**Try it:**
In the listing below, start your output at the line with "9月份校招才刚开始吧，应该还是有很多机会的" and end it after the line with "del componente enrutado.", copying every line exactly.

**Task material:**
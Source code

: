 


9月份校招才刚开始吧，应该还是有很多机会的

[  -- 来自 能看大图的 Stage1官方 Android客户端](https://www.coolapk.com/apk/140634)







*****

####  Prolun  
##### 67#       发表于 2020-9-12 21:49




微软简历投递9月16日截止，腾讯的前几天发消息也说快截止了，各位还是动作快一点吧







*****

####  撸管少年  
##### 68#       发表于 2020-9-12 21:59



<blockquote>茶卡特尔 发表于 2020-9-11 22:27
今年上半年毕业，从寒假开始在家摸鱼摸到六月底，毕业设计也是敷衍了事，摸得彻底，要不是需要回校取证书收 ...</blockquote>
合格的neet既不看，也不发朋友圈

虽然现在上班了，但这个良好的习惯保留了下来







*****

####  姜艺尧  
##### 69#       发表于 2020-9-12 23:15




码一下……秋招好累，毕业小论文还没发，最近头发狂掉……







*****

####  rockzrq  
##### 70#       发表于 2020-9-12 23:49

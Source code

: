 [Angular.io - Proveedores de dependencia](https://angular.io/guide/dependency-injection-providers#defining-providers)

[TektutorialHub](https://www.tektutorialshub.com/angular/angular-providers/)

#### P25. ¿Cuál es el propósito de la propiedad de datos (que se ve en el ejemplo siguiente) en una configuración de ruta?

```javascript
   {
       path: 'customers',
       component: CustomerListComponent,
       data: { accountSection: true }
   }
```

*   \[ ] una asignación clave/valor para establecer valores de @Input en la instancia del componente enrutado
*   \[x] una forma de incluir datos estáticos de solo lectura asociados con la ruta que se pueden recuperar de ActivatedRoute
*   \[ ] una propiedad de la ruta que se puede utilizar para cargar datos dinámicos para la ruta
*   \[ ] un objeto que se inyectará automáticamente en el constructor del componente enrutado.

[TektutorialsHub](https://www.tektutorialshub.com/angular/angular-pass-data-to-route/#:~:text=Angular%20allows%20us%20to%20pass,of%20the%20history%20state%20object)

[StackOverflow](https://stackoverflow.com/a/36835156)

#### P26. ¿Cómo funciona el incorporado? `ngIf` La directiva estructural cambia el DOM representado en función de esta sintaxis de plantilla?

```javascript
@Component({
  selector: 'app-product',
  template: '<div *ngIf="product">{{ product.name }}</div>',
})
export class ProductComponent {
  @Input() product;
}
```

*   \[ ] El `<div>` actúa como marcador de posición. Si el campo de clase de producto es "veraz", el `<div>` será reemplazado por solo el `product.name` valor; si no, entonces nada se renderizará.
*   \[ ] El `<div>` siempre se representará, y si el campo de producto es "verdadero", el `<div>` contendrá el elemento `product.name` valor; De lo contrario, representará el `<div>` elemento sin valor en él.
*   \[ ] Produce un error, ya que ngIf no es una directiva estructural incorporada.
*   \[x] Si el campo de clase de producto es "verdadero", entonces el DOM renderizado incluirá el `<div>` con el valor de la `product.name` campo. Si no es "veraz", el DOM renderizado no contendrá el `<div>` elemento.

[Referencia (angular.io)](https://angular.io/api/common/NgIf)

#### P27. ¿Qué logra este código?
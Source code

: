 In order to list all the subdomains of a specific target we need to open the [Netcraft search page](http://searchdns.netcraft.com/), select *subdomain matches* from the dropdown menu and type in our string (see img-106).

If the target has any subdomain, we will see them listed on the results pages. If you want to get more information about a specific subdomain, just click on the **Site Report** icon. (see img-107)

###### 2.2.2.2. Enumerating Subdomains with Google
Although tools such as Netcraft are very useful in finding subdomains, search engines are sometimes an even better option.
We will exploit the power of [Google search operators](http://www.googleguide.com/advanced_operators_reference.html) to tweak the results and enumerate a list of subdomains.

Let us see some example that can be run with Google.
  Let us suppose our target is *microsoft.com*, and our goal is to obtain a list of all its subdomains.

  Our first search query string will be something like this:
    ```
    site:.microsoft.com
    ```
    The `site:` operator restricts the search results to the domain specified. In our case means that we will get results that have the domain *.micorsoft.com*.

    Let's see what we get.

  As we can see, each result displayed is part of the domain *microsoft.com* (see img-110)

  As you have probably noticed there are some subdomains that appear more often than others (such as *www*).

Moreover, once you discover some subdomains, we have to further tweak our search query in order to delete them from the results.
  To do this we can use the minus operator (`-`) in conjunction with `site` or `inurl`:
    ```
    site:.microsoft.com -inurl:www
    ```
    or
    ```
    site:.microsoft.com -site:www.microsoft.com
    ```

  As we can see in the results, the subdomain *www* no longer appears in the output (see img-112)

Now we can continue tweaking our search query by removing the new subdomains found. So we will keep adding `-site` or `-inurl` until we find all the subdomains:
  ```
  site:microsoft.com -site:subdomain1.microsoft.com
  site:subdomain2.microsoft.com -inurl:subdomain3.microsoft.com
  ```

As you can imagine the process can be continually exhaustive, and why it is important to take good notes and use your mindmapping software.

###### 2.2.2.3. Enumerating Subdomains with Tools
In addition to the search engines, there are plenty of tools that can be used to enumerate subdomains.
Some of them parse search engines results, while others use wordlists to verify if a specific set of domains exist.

**Written reply:**
9月份校招才刚开始吧，应该还是有很多机会的

[  -- 来自 能看大图的 Stage1官方 Android客户端](https://www.coolapk.com/apk/140634)







*****

####  Prolun  
##### 67#       发表于 2020-9-12 21:49




微软简历投递9月16日截止，腾讯的前几天发消息也说快截止了，各位还是动作快一点吧







*****

####  撸管少年  
##### 68#       发表于 2020-9-12 21:59



<blockquote>茶卡特尔 发表于 2020-9-11 22:27
今年上半年毕业，从寒假开始在家摸鱼摸到六月底，毕业设计也是敷衍了事，摸得彻底，要不是需要回校取证书收 ...</blockquote>
合格的neet既不看，也不发朋友圈

虽然现在上班了，但这个良好的习惯保留了下来







*****

####  姜艺尧  
##### 69#       发表于 2020-9-12 23:15




码一下……秋招好累，毕业小论文还没发，最近头发狂掉……







*****

####  rockzrq  
##### 70#       发表于 2020-9-12 23:49

Source code

: [Angular.io - Proveedores de dependencia](https://angular.io/guide/dependency-injection-providers#defining-providers)

[TektutorialHub](https://www.tektutorialshub.com/angular/angular-providers/)

#### P25. ¿Cuál es el propósito de la propiedad de datos (que se ve en el ejemplo siguiente) en una configuración de ruta?

```javascript
   {
       path: 'customers',
       component: CustomerListComponent,
       data: { accountSection: true }
   }
```

*   \[ ] una asignación clave/valor para establecer valores de @Input en la instancia del componente enrutado
*   \[x] una forma de incluir datos estáticos de solo lectura asociados con la ruta que se pueden recuperar de ActivatedRoute
*   \[ ] una propiedad de la ruta que se puede utilizar para cargar datos dinámicos para la ruta
*   \[ ] un objeto que se inyectará automáticamente en el constructor del componente enrutado.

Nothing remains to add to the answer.